### Records shown
━━━━

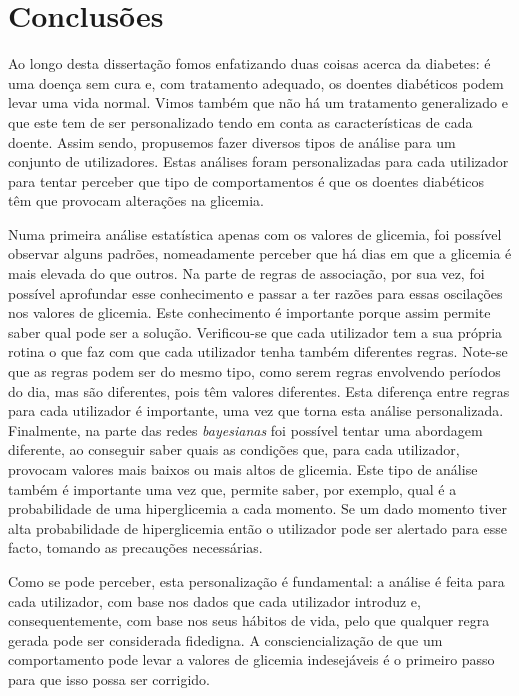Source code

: \chapter{Conclusões}\label{chap:conc}

Ao longo desta dissertação fomos enfatizando duas coisas acerca da diabetes: é uma doença sem cura e, com tratamento adequado, os doentes diabéticos podem levar uma vida normal. Vimos também que não há um tratamento generalizado e que este tem de ser personalizado tendo em conta as características de cada doente. Assim sendo, propusemos fazer diversos tipos de análise para um conjunto de utilizadores. Estas análises foram personalizadas para cada utilizador para tentar perceber que tipo de comportamentos é que os doentes diabéticos têm que provocam alterações na glicemia.

Numa primeira análise estatística apenas com os valores de glicemia, foi possível observar alguns padrões, nomeadamente perceber que há dias em que a glicemia é mais elevada do que outros. Na parte de regras de associação, por sua vez, foi possível aprofundar esse conhecimento e passar a ter razões para essas oscilações nos valores de glicemia. Este conhecimento é importante porque assim permite saber qual pode ser a solução. Verificou-se que cada utilizador tem a sua própria rotina o que faz com que cada utilizador tenha também diferentes regras. Note-se que as regras podem ser do mesmo tipo, como serem regras envolvendo períodos do dia, mas são diferentes, pois têm valores diferentes. Esta diferença entre regras para cada utilizador é importante, uma vez que torna esta análise personalizada. Finalmente, na parte das redes \textit{bayesianas} foi possível tentar uma abordagem diferente, ao conseguir saber quais as condições que, para cada utilizador, provocam valores mais baixos ou mais altos de glicemia. Este tipo de análise também é importante uma vez que, permite saber, por exemplo, qual é a probabilidade de uma hiperglicemia a cada momento. Se um dado momento tiver alta probabilidade de hiperglicemia então o utilizador pode ser alertado para esse facto, tomando as precauções necessárias. 

Como se pode perceber, esta personalização é fundamental: a análise é feita para cada utilizador, com base nos dados que cada utilizador introduz e, consequentemente, com base nos seus hábitos de vida, pelo que qualquer regra gerada pode ser considerada fidedigna. A consciencialização de que um comportamento pode levar a valores de glicemia indesejáveis é o primeiro passo para que isso possa ser corrigido.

━━━━

### Assignment
Check each line of the material for the word "vida". Copy the ones that have it.

### Problem solution
Ao longo desta dissertação fomos enfatizando duas coisas acerca da diabetes: é uma doença sem cura e, com tratamento adequado, os doentes diabéticos podem levar uma vida normal. Vimos também que não há um tratamento generalizado e que este tem de ser personalizado tendo em conta as características de cada doente. Assim sendo, propusemos fazer diversos tipos de análise para um conjunto de utilizadores. Estas análises foram personalizadas para cada utilizador para tentar perceber que tipo de comportamentos é que os doentes diabéticos têm que provocam alterações na glicemia.
Como se pode perceber, esta personalização é fundamental: a análise é feita para cada utilizador, com base nos dados que cada utilizador introduz e, consequentemente, com base nos seus hábitos de vida, pelo que qualquer regra gerada pode ser considerada fidedigna. A consciencialização de que um comportamento pode levar a valores de glicemia indesejáveis é o primeiro passo para que isso possa ser corrigido.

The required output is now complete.